TO DO: For the data below, give again exactly the lines from the one containing "of the standard" through the one containing "Six types, or", both ends included, and no others.

----

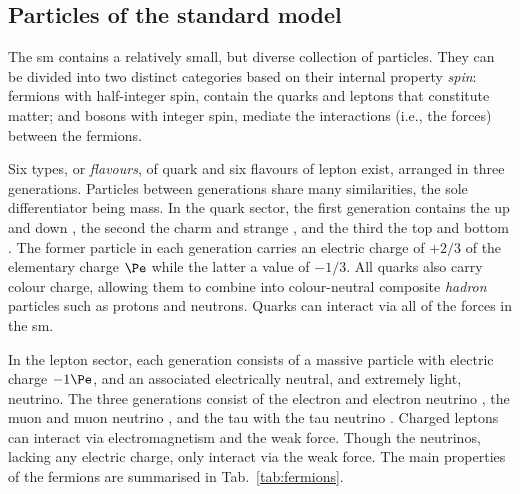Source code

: 

\subsection{Particles of the standard model}
\label{subsec:theory_sm_particles}

The \acrlong{sm} contains a relatively small, but diverse collection of particles. They can be divided into two distinct categories based on their internal property \emph{spin}: fermions with half-integer spin, contain the quarks and leptons that constitute matter; and bosons with integer spin, mediate the interactions (i.e., the forces) between the fermions.

Six types, or \emph{flavours}, of quark and six flavours of lepton exist, arranged in three generations. Particles between generations share many similarities, the sole differentiator being mass. In the quark sector, the first generation contains the up \Pup and down \Pdown, the second the charm \Pcharm and strange \Pstrange, and the third the top \Ptop and bottom \Pbottom. The former particle in each generation carries an electric charge of $+\text{2/3}$ of the elementary charge $\Pe$ while the latter a value of $-\text{1/3}$. All quarks also carry colour charge, allowing them to combine into colour-neutral composite \emph{hadron} particles such as protons and neutrons. Quarks can interact via all of the forces in the \acrlong{sm}.

In the lepton sector, each generation consists of a massive particle with electric charge $-\text{1}\Pe$, and an associated electrically neutral, and extremely light, neutrino. The three generations consist of the electron \Pe and electron neutrino \Pnue, the muon \Pmu and muon neutrino \Pnum, and the tau \Ptau with the tau neutrino \Pnut. Charged leptons can interact via electromagnetism and the weak force. Though the neutrinos, lacking any electric charge, only interact via the weak force. The main properties of the fermions are summarised in Tab.~\ref{tab:fermions}.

----

EXPECTED ANSWER:
\subsection{Particles of the standard model}
\label{subsec:theory_sm_particles}

The \acrlong{sm} contains a relatively small, but diverse collection of particles. They can be divided into two distinct categories based on their internal property \emph{spin}: fermions with half-integer spin, contain the quarks and leptons that constitute matter; and bosons with integer spin, mediate the interactions (i.e., the forces) between the fermions.

Six types, or \emph{flavours}, of quark and six flavours of lepton exist, arranged in three generations. Particles between generations share many similarities, the sole differentiator being mass. In the quark sector, the first generation contains the up \Pup and down \Pdown, the second the charm \Pcharm and strange \Pstrange, and the third the top \Ptop and bottom \Pbottom. The former particle in each generation carries an electric charge of $+\text{2/3}$ of the elementary charge $\Pe$ while the latter a value of $-\text{1/3}$. All quarks also carry colour charge, allowing them to combine into colour-neutral composite \emph{hadron} particles such as protons and neutrons. Quarks can interact via all of the forces in the \acrlong{sm}.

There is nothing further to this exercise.